The gently curving fastback roofline of the Wraith is the coupe’s defining characteristic. The Wraith has been billed as the company’s most performance-focused model, but this 5500-pound, 17-foot vehicle is no sportscar. It does have a 624-hp twin-turbo V12 that effortlessly urges the Wraith from zero to 60 in 4.3 seconds. And no matter which exotic hardwood you choose to grace your cabin, the grain is set at a 55-degree angle. Because luxury.
At first blush, the Dawn looks like a drophead version of the Wraith coupe. It shares many of the drivetrain components, but it has a styling all its own. The Dawn projects the type of serene authority that perpetually invites stares from onlookers.
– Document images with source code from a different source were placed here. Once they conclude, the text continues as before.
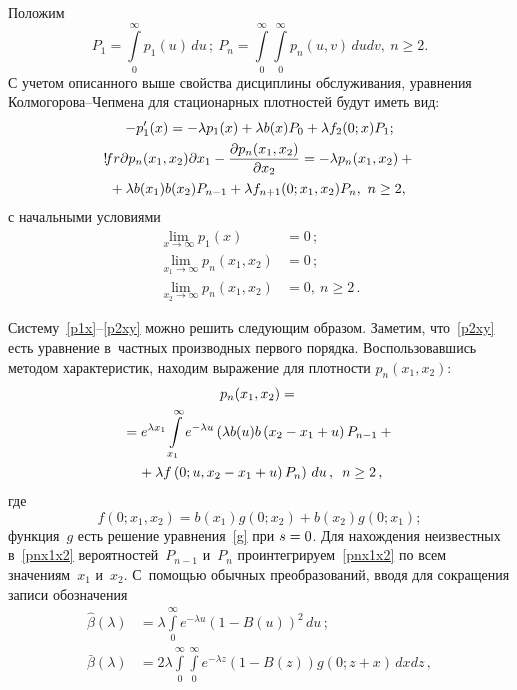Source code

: \begin{multicols}{2}
Положим 
$$
P_1=\int\limits_0^\infty p_1(u)\,du\,;\ 
P_n=\int\limits_0^\infty \int\limits_0^\infty
 p_n(u,v)\,dudv,\ n \ge 2.
 $$ 
С учетом описанного выше свойства дисциплины обслуживания,
уравнения Кол\-мо\-го\-р\-ова--Чеп\-ме\-на для стационарных плотностей
будут иметь вид:
\begin{gather}
\label{p1x}
-p'_{1}(x)=-\lambda p_{1}(x)+\lambda b(x) P_{0}+\lambda f_2(0;x) P_1 ;\\
!\!fr{\partial p_{n}(x_1,x_2) }{\partial x_1}-
\displaystyle\frac{\displaystyle \partial p_{n}(x_1,x_2)\mathstrut}{\displaystyle \partial x_2\mathstrut}=- \lambda p_{n}(x_1,x_2)+{}\notag\\
\!\!\!{}+ \lambda b(x_1)b(x_2) P_{n-1} +
\lambda f_{n+1}(0;x_1,x_2) P_{n}, \ n \ge 2,\!
\label{p2xy}
\end{gather}
с начальными условиями 
\begin{align*}
\lim\limits_{x\rightarrow \infty }p_1(x)&=0\,;\\
\lim\limits_{x_1\rightarrow \infty } p_n(x_1,x_2)&=0\,;\\
\lim\limits_{x_2\rightarrow \infty } p_n(x_1,x_2)&=0,\ n \ge 2\,.
\end{align*}

Систему~\eqref{p1x}--\eqref{p2xy} можно решить следующим образом.
Заметим, что~\eqref{p2xy} есть уравнение в~частных производных первого 
порядка.
Воспользовавшись методом характеристик, находим выражение для 
плотности $p_{n}(x_1,x_2)$:
\begin{multline}
\label{pnx1x2}
p_{n}(x_1,x_2)
={}\\
{}=
e^{\lambda x_1}
\int\limits_{x_1}^{\infty}
e^{-\lambda u}
\left (
\lambda b(u)b\left(x_2-x_1+u\right) P_{n-1} +{}\right.\\
\left.{}+ \lambda f\left(0;u,x_2-
x_1+u\right) P_{n}
\right )\,du\,,\enskip n\geq 2\,,
\end{multline}
\noindent 
где 
$$
f\left(0;x_1,x_2\right)=b\left(x_1\right)g\left(0;x_2\right)+b\left(x_2\right)
g\left(0;x_1\right);
$$
функция~$g$ есть 
решение уравнения~\eqref{g} при $s\hm=0$.
Для нахождения неизвестных в~\eqref{pnx1x2} вероятностей~$P_{n-1}$ 
и~$P_n$
проинтегрируем~\eqref{pnx1x2} по всем значениям~$x_1$ и~$x_2$.
С~по\-мощью обычных преобразований, вводя для сокращения записи 
обозначения 
\begin{align*}
{\hat \beta}(\lambda)
&=
\lambda \int\limits_{0}^{\infty}
e^{-\lambda u}(1-B(u))^2
\,du\,;
\\
{\bar \beta}(\lambda)
&=
2 \lambda \int\limits_{0}^{\infty}
\int\limits_{0}^{\infty}
e^{-\lambda z} (1-B(z))
g(0;z+x) \,dx dz\,,
\end{align*}


\end{multicols}
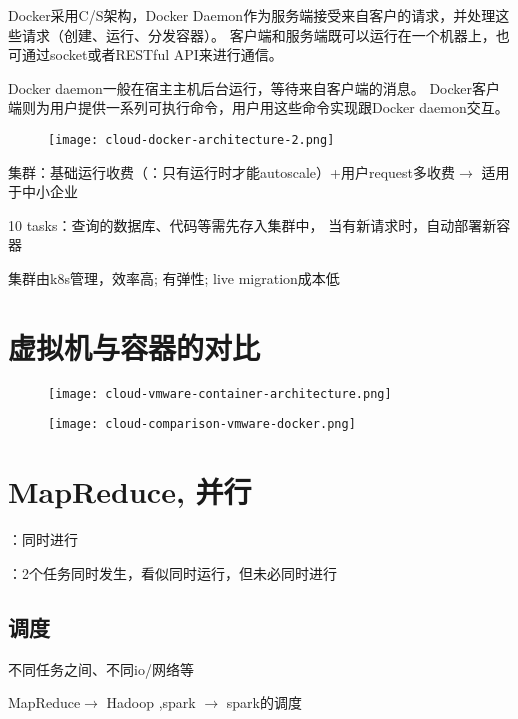 Docker采用C/S架构，Docker Daemon作为服务端接受来自客户的请求，并处理这些请求（创建、运行、分发容器）。 客户端和服务端既可以运行在一个机器上，也可通过socket或者RESTful API来进行通信。 

Docker daemon一般在宿主主机后台运行，等待来自客户端的消息。 Docker客户端则为用户提供一系列可执行命令，用户用这些命令实现跟Docker daemon交互。 

\begin{figure}[htbp]
    \centering
    \texttt{[image: cloud-docker-architecture-2.png]}
\end{figure}

\begin{definition}[Cluster]

\end{definition}

集群：基础运行收费（：只有运行时才能autoscale）+用户request多收费$\rightarrow$ 适用于中小企业

\begin{example}
    10 tasks：查询的数据库、代码等需先存入️集群中， 
当有新请求时，️自动部署新容器
\end{example}

集群由k8s管理，效率高; 有弹性; live migration成本低

\section{虚拟机与容器的对比}


\begin{figure}[htbp]
    \texttt{[image: cloud-vmware-container-architecture.png]}
\end{figure}

\begin{figure}[htbp]
    \texttt{[image: cloud-comparison-vmware-docker.png]}
\end{figure}

\section{MapReduce, 并行}

：同时进行

：2个任务同时发生，看似同时运行，但未必同时进行

\subsection{调度}

不同任务之间、不同io/网络等

MapReduce$\rightarrow$ Hadoop ,spark $\rightarrow$ spark的调度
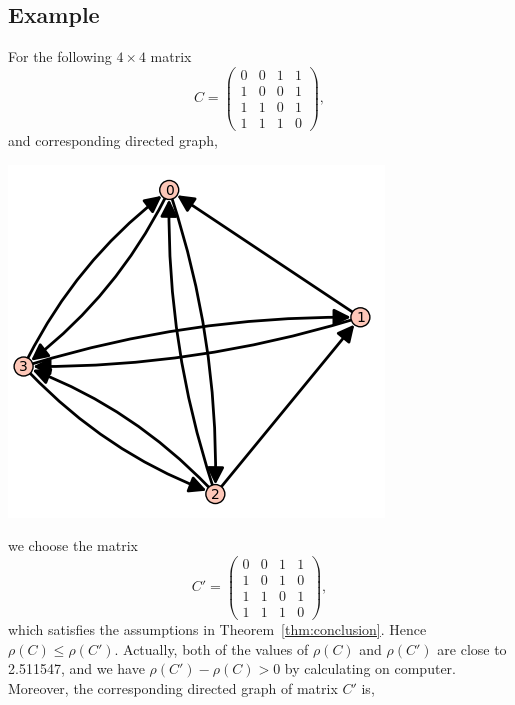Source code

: \documentclass[12pt, a4paper]{article}
\theoremstyle{plain}
\theoremstyle{definition}
\begin{document}
\subsection{Example}
    For the following $4\times 4$ matrix
    $$C=\begin{pmatrix}
    0 & 0 & 1 & 1\\
    1 & 0 & 0 & 1\\
    1 & 1 & 0 & 1\\
    1 & 1 & 1 & 0
    \end{pmatrix},$$
    and corresponding directed graph, \cite[sage]{sage}
    \begin{center}
    \includegraphics{graph_C.PNG}
    \end{center}
    we choose the matrix
    $$C'=\begin{pmatrix}
    0 & 0 & 1 & 1\\
    1 & 0 & 1 & 0\\
    1 & 1 & 0 & 1\\
    1 & 1 & 1 & 0
    \end{pmatrix},$$
    which satisfies the assumptions in Theorem~\ref{thm:conclusion}. Hence $\rho(C)\leq\rho(C')$. Actually, both of the values of $\rho(C)$ and $\rho(C')$ are close to 2.511547, and we have $\rho(C')-\rho(C)>0$ by calculating on computer.
    Moreover, the corresponding directed graph of matrix $C'$ is, \cite[sage]{sage}
\end{document}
The five-layer thick paint with a mirror-like piano-shine finish is chosen from 44,000 individual hues available for the Dawn.
The Rolls-Royce Phantom is the creamiest of any crop, a palatial partition of finery and bliss. The latest Phantom represents the eighth generation of the Goodwood, Sussex factory’s ultimate status symbol. Driving the Phantom is like sitting in a lower Manhattan penthouse while moving very quickly. Rolls-Royce proclaims that, thanks to no less than 278 pounds of acoustic insulation, the Phantom is the quietest car in the world. Up front, Rolls-Royce will finish the dashboard, which they now call “The Gallery”, with a fine artwork for viewing pleasure. Among the suggested options are a sculpted silk appliqué by British artist Helen Amy Murray and an array of ultra-fine porcelain roses based on actual roses that were bred specifically for Rolls-Royce for this purpose. Alternatively, a customer can commission the artist of their choice to create a custom artwork to adorn their Phantom’s Gallery. If that’s not luxury, I don’t know what is.